Der nicht bis zum Schluss der erstinstanzlichen mündlichen Verhandlung gestellte Schutzantrag nach § 712 ZPO kann wegen der Regelung in § 714 ZPO nicht im Berufungsverfahren nachgeholt werden.
Verfahrensgang
LG Leipzig (Urteil vom 23.06.2015; Aktenzeichen 02 O 3210/14) |
Tenor
Der Antrag der Beklagten auf einstweilige Einstellung der Zwangsvollstreckung aus dem Urteil des LG Leipzig, 2. Zivilkammer, vom 23.6.2015 (2 O 3210/14) wird zurückgewiesen.
Der Senat beabsichtigt, die Berufung der Beklagten gegen das Urteil des LG Leipzig, 2. Zivilkammer, vom 23.6.2015 (2 O 3210/14) durch Beschluss nach § 522 Abs. 2 S. 1 ZPO zurückzuweisen.
Die Beklagte erhält Gelegenheit zur Stellungnahme innerhalb von drei Wochen nach Zustellung dieses Beschlusses. Sie sollte zur Vermeidung weiterer Kosten die Möglichkeit einer Rücknahme der Berufung in Erwägung ziehen.
Gründe
I. Die Klägerin nimmt die Beklagte auf Räumung und Herausgabe von Gewerberäumen im Objekt Y. in L. in Anspruch, in welchen die Beklagte das griechische Restaurant "T." betreibt. Hilfsweise begehrt die Klägerin die Feststellung der Beendigung des Mietverhältnisses zum 31.03. bzw. 30.6.2015.

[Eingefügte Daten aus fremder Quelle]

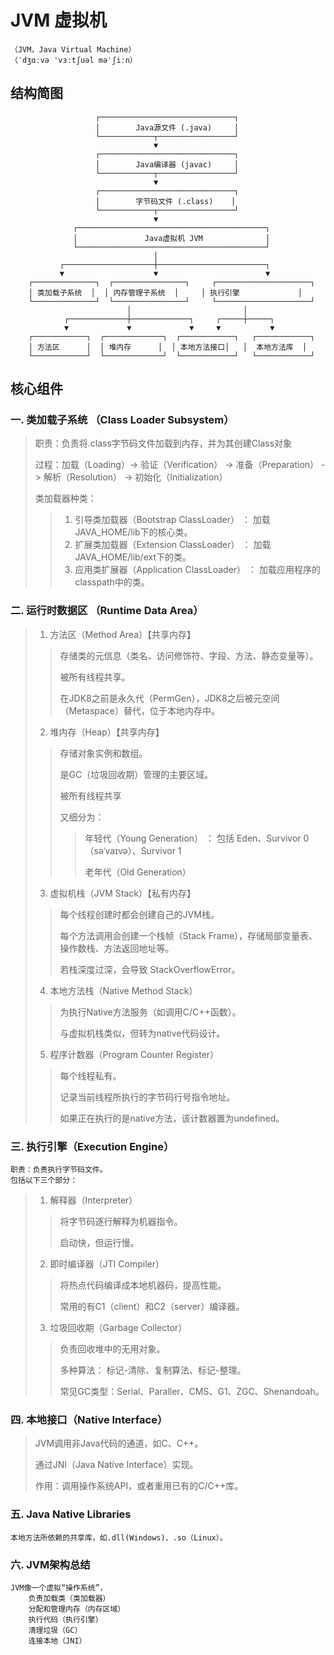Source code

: # JVM 虚拟机
    （JVM，Java Virtual Machine）
    （ˈdʒɑːvə ˈvɜːtʃuəl məˈʃiːn）

## 结构简图
        
                       ┌──────────────────────────────┐                                
                       │        Java源文件 (.java)     │                                
                       └────────────┬─────────────────┘                                
                                    ▼                                                  
                       ┌──────────────────────────────┐                                
                       │        Java编译器 (javac)     │                                
                       └────────────┬─────────────────┘                                
                                    ▼                                                  
                       ┌──────────────────────────────┐                                
                       │        字节码文件 (.class)    │                                
                       └────────────┬─────────────────┘                                
                                    ▼                                                  
                  ┌──────────────────────────────────────────┐                         
                  │               Java虚拟机 JVM              │                         
                  └──────────────────────────────────────────┘                         
                                    │                                                  
               ┌────────────────────┼────────────────────────┐                         
               ▼                    ▼                        ▼                         
        ┌──────────────┐  ┌────────────────┐     ┌─────────────────────┐               
        │ 类加载子系统  │  │ 内存管理子系统  │     │ 执行引擎             │               
        └──────────────┘  └────────────────┘     └─────────────────────┘               
                              │                         │                              
                ┌─────────────┼─────────────┐     ┌─────┼─────┐                        
                ▼             ▼             ▼     ▼           ▼                        
        ┌────────────┐  ┌─────────────┐  ┌────────────┐   ┌────────────┐               
        │ 方法区      │  │ 堆内存      │  │ 本地方法接口│   │  本地方法库  │              
        └────────────┘  └─────────────┘  └────────────┘   └────────────┘               

## 核心组件

### 一. 类加载子系统 （Class Loader Subsystem）

>
> 职责：负责将.class字节码文件加载到内存，并为其创建Class对象
> 
> 过程：加载（Loading）-> 验证（Verification） -> 准备（Preparation） -> 解析（Resolution） -> 初始化（Initialization）
>
> 类加载器种类：
> 
>> 1. 引导类加载器（Bootstrap ClassLoader）   ： 加载JAVA_HOME/lib下的核心类。
>> 2. 扩展类加载器（Extension ClassLoader）   ： 加载JAVA_HOME/lib/ext下的类。
>> 3. 应用类扩展器（Application ClassLoader） ： 加载应用程序的classpath中的类。

### 二. 运行时数据区 （Runtime Data Area）

>
> 1. 方法区（Method Area）【共享内存】
>>
>> 存储类的元信息（类名、访问修饰符、字段、方法、静态变量等）。
>>
>> 被所有线程共享。
>>
>> 在JDK8之前是永久代（PermGen），JDK8之后被元空间（Metaspace）替代，位于本地内存中。
> 
> 2. 堆内存（Heap）【共享内存】
>>
>> 存储对象实例和数组。
>>
>> 是GC（垃圾回收期）管理的主要区域。
>>
>> 被所有线程共享
>>
>> 又细分为：
>>>
>>> 年轻代（Young Generation） ： 包括 Eden、Survivor 0 （səˈvaɪvə）、Survivor 1
>>>
>>> 老年代（Old Generation）
>>
> 3. 虚拟机栈（JVM Stack）【私有内存】
>>
>> 每个线程创建时都会创建自己的JVM栈。
>>
>> 每个方法调用会创建一个栈帧（Stack Frame），存储局部变量表、操作数栈、方法返回地址等。
>>
>> 若栈深度过深，会导致 StackOverflowError。
>
> 4. 本地方法栈（Native Method Stack）
>>
>> 为执行Native方法服务（如调用C/C++函数）。
>>
>> 与虚拟机栈类似，但转为native代码设计。
>
> 5. 程序计数器（Program Counter Register）
>>
>> 每个线程私有。
>>
>> 记录当前线程所执行的字节码行号指令地址。
>>
>> 如果正在执行的是native方法，该计数器置为undefined。

### 三. 执行引擎（Execution Engine）

    职责：负责执行字节码文件。
    包括以下三个部分：

> 1. 解释器（Interpreter）
>>
>> 将字节码逐行解释为机器指令。
>>
>> 启动快，但运行慢。
>
> 2. 即时编译器（JTI Compiler）
>>
>> 将热点代码编译成本地机器码，提高性能。
>>
>> 常用的有C1（client）和C2（server）编译器。
>
> 3. 垃圾回收期（Garbage Collector）
>>
>> 负责回收堆中的无用对象。
>>
>> 多种算法： 标记-清除、复制算法、标记-整理。
>>
>> 常见GC类型：Serial、Paraller、CMS、G1、ZGC、Shenandoah。

### 四. 本地接口（Native Interface）

> JVM调用非Java代码的通道，如C、C++。
> 
> 通过JNI（Java Native Interface）实现。
> 
> 作用：调用操作系统API，或者重用已有的C/C++库。

### 五. Java Native Libraries

    本地方法所依赖的共享库，如.dll(Windows)、.so（Linux）。

### 六. JVM架构总结

    JVM像一个虚拟“操作系统”，
        负责加载类（类加载器）
        分配和管理内存（内存区域）
        执行代码（执行引擎）
        清理垃圾（GC）
        连接本地（JNI）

Die Beklagte schloss am 26./27.8.2005 mit der damaligen Grundstückseigentümerin, der Kommanditgesellschaft Z. GmbH & Co. KG, den Mietvertrag mit der Zusatzvereinbarung I (Anlage K 2). Danach wurden die im Vertrag näher bezeichneten Flächen mit einer Größe von insgesamt 320 m2 zum Selbstausbau ab dem 1.9.2005 fest auf 10 Jahre an die Beklagte vermietet. Die Beklagte erhielt ein Optionsrecht für die Verlängerung des Mietvertrages um weitere 10 Jahre, welches sie am 26.5.2011 ausübte. Das Eigentum am Grundstück ging im Jahre 2009 auf die XY. GmbH und im Jahre 2010 auf die G. GmbH & Co. KG über, von welcher es die Klägerin erwarb. Nach Eintragung der Auflassungsvormerkung am 1.8.2012 wurde die Klägerin am 19.3.2014 als Eigentümerin im Grundbuch eingetragen (Grundbuchauszug vom 20.3.2014, Anlage K 15).
Die Beklagte gestaltete die vor dem Gebäude auf der dem Fluss W. abgewandten Seite liegende Fläche derart, dass sie einen gepflasterten Biergarten als Freisitz und eine weitere Fläche als Zugangsbereich mit Bepflanzungen und Skulpturen anlegte. Eine seitlich des Gebäudes befindliche Fläche nutzte die Beklagte für die Aufstellung eines Gastankes und eines Containers. Auf dem Fluss W. installierte die Beklagte vor dem Gebäude ein Boot als weiteren Freisitz. Wegen der näheren Beschreibung wird auf die als Anlage K 3 vorgelegte Skizze und auf die als Anlage K 4 bzw. Anlage B 2 vorgelegten Lichtbilder Bezug genommen.
Mit dem Schreiben ihrer Prozessbevollmächtigten vom 24.4.2014 (Anlage K 5) forderte die Klägerin die Beklagte auf, die Inanspruchnahme der genannten Grundstücksflächen zu beenden und die vorgenommene bauliche Gestaltung zurückzubauen. Dafür setzte sie der Beklagten eine Frist bis zum 15.5.2014. Die Beklagte antwortete mit einem Schreiben ihrer damaligen Rechtsanwälte vom 14.5.2014 (Anlage B 15) unmittelbar an die Klägerin. Mit einem weiteren Schreiben vom 22.5.2014 (Anlage K 6) erteilten die Prozessbevollmächtigten der Klägerin der Beklagten eine Abmahnung und forderten zur Beendigung der Flächeninanspruchnahme und zum Rückbau bis spätestens zum 5.6.2014 auf. Die Beklagte antwortete mit Schreiben ihrer damaligen Rechtsanwälte vom 27.5.2014 (Anlage K 7) und vom 5.6.2014 (Anlage K 8). Mit ihrem Schreiben vom 11.6.2014 (Anlage K 9) erteilten die Prozessbevollmächtigten der Klägerin eine letzte Abmahnung und setzten eine letzte Beseitigungsfrist bis zum 27.6.2014. Die damaligen Rechtsanwälte der Beklagten antworteten mit dem Schreiben vom 20.6.2014 (Anlage K 10).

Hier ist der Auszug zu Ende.